Mathematical Memories
I truly do not have any good memories surrounding mathematics in my primary and elementary years. The first time I started to enjoy math was when I began my final year in high school. I honestly believe that part of the reason for this is that the teachers I had were not enthusiastic about math, and it certainly showed in the way they taught mathematics. I did have one very bad experience with math in grade six, when after struggling for half the year to keep my grades up, I spent two weeks studying as much as I could for the last test, which was the only form of assessment we ever had in mathematics. As usual, I found the test very hard, but I truly thought I knew enough to come out of it with a passing grade. As I approached the teacher's desk to hand it in, he smugly grinned at me and said, "I don't think there's any need to even look at that, do you? Considering your marks have been 60% the whole year I don't expect them to change now." To me, it seemed like all the hard work I had put into studying for this test, whether I passed or not, was useless.

 This experience definitely affected the way I looked at mathematics throughout junior high and most of my time in senior high, until I fell into a classroom where the teacher was extremely passionate about math and truly knew how to engage her students. We learned math through discussions, applying theories and ideas to true-to-life events, and using a SMART board for interactive learning. I went on to take two introductory math courses in university and actually flourished in my class for the first time. Again, I believe this was because the teacher had an interest in math and knew how to engage the class in discussions. After these two introductory courses, however, I did not take any other math courses. 

How I Use Math
I wouldn't really say that I have used mathematics in obviously major ways in my life, but it is definitely essential to have an understanding of math. There are certain aspects of math, such as simple addition, subtraction, multiplication and division which are essential in day to day life. For instance, we need math to be able to distinguish between time, schedules, and even something as simple as counting calories. Mind you, I haven't found a use for the Pythagorean Theorem in my everyday life just yet...maybe someday. 

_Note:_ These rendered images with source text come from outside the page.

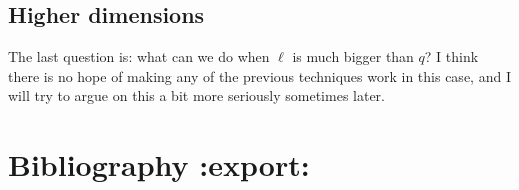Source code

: \documentclass[11pt]{article}
\begin{document}
\subsection{Higher dimensions}
    
The last question is: what can we do when $\ell$ is much bigger than
$q$? I think there is no hope of making any of the previous techniques
work in this case, and I will try to argue on this a bit more
seriously sometimes later.


\section{Bibliography \textbf{:export:}}

\printbibliography
\end{document}
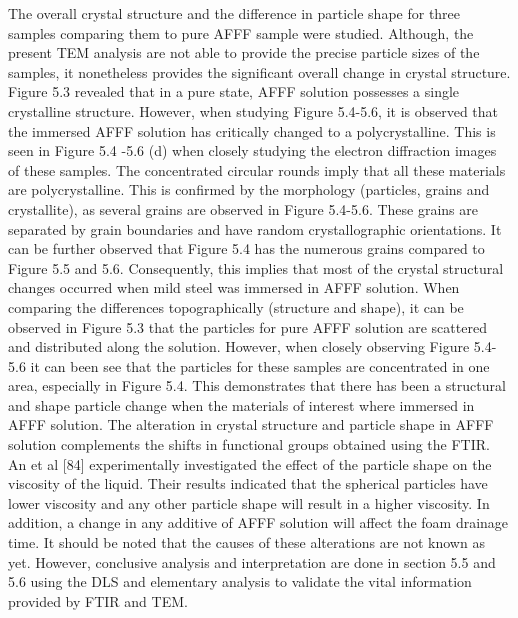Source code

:\documentclass[12pt]{report}
\begin{document}
The overall crystal structure and the difference in particle shape for three samples comparing them to pure AFFF sample were studied. Although, the present TEM analysis are not able to provide the precise particle sizes of the samples, it nonetheless provides the significant overall change in crystal structure. Figure 5.3 revealed that in a pure state, AFFF solution possesses a single crystalline structure. However, when studying Figure 5.4-5.6, it is observed that the immersed AFFF solution has critically changed to a polycrystalline. This is seen in Figure 5.4 -5.6 (d) when closely studying the electron diffraction images of these samples. The concentrated circular rounds imply that all these materials are polycrystalline. This is confirmed by the morphology (particles, grains and crystallite), as several grains are observed in Figure 5.4-5.6. These grains are separated by grain boundaries and have random crystallographic orientations. It can be further observed that Figure 5.4 has the numerous grains compared to Figure 5.5 and 5.6.  Consequently, this implies that most of the crystal structural changes occurred when mild steel was immersed in AFFF solution. 
When comparing the differences topographically (structure and shape), it can be observed in Figure 5.3 that the particles for pure AFFF solution are scattered and distributed along the solution. However, when closely observing Figure 5.4-5.6 it can been see that the particles for these samples are concentrated in one area, especially in Figure 5.4. This demonstrates that there has been a structural and shape particle change when the materials of interest where immersed in AFFF solution. The alteration in crystal structure and particle shape in AFFF solution complements the shifts in functional groups obtained using the FTIR. An et al [84] experimentally investigated the effect of the particle shape on the viscosity of the liquid. Their results indicated that the spherical particles have lower viscosity and any other particle shape will result in a higher viscosity. In addition, a change in any additive of AFFF solution will affect the foam drainage time. It should be noted that the causes of these alterations are not known as yet. However, conclusive analysis and interpretation are done in section 5.5 and 5.6 using the DLS and elementary analysis to validate the vital information provided by FTIR and TEM.
\end{document}
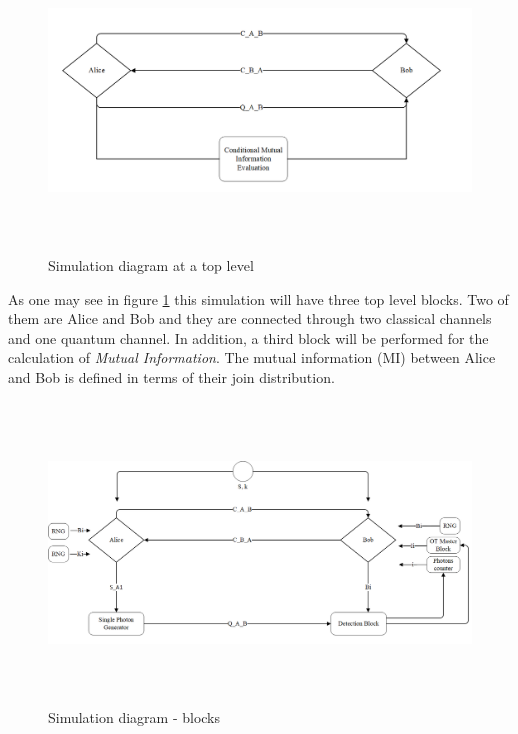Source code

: \begin{figure}[H]
	\centering
	\includegraphics[width=1.0\textwidth, height=8cm]{./sdf/ot_with_discrete_variables/figures/Simulation_diagram_1.png}
	\caption{Simulation diagram at a top level}\label{toplevelsimulation}
\end{figure}

As one may see in figure \ref{toplevelsimulation} this simulation will have three top level blocks. Two of them are Alice and Bob and they are connected through two classical channels and one quantum channel. In addition, a third block will be performed for the calculation of \textit{Mutual Information}. The mutual information (MI) between Alice and Bob is defined in terms of their join distribution.

\begin{figure}[H]
	\centering
	\includegraphics[width=1.0\textwidth, height=8cm]{./sdf/ot_with_discrete_variables/figures/Simulation_diagram.png}
	\caption{Simulation diagram - blocks}\label{blocksimulation}
\end{figure}

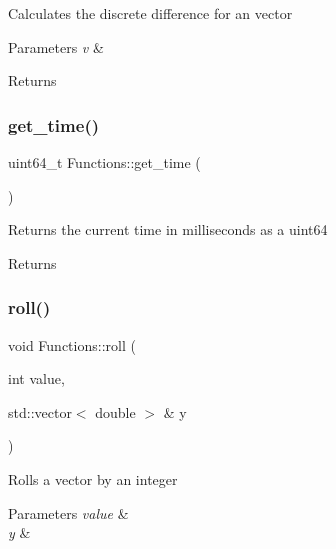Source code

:Calculates the discrete difference for an vector


\begin{DoxyParams}{Parameters}
{\em v} & \\
\hline
\end{DoxyParams}
\begin{DoxyReturn}{Returns}

\end{DoxyReturn}
\mbox{\label{namespace_functions_a0f3325eb8b88e73ff76e558290d3b346}} 
\subsubsection{\texorpdfstring{get\+\_\+time()}{get\_time()}}
{\footnotesize\ttfamily uint64\+\_\+t Functions\+::get\+\_\+time (\begin{DoxyParamCaption}{ }\end{DoxyParamCaption})}

Returns the current time in milliseconds as a uint64 \begin{DoxyReturn}{Returns}

\end{DoxyReturn}
\mbox{\label{namespace_functions_a3f9558335e568ef96875e356712737d5}} 
\subsubsection{\texorpdfstring{roll()}{roll()}}
{\footnotesize\ttfamily void Functions\+::roll (\begin{DoxyParamCaption}\item[{int}]{value,  }\item[{std\+::vector$<$ double $>$ \&}]{y }\end{DoxyParamCaption})}

Rolls a vector by an integer


\begin{DoxyParams}{Parameters}
{\em value} & \\
\hline
{\em y} & \\
\hline
\end{DoxyParams}
\mbox{\label{namespace_functions_a9327d93975ced0eda3d86e7cc0eaa2ce}}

My Current Mathematical Relationship
As of right now, I am on a need to know basis with mathematics. I believe that my past experiences, especially in the younger grades, has left a sour taste in my mouth that isn't easily replaced. I truly hope this can change, as I would hate for my students to some day come out of my class with a bad experience like I did. I hope to be able to be enthused about math so that in turn, my students are enthused and eager to learn. I want my students to be able to stand in a university classroom, placing themselves at a 10 rather than a 3 on the spectrum. I wish to be able to learn from my own teachers' mistakes and be the teacher they never were.


Welcome

Hey all! 

Welcome to my blog! :) 


I have no idea what I'm doing, but I'm trying my best to navigate this page. Forgive my obvious inability to use technology.


I'm Hilary and I am currently in my second semester of my professional year in the education faculty. I am thoroughly enjoying working with my wonderful classmates and taking this journey with each one of them. I have made the decision to do my internship at Harlow in England next fall, and I have decided to pursue a degree in special education :) Other than that, there is nothing interesting about me. 


I hope this blog will allow me to express my thoughts and ideas about mathematics and education freely, and hopefully allow me to become comfortable with the idea of teaching math in my future.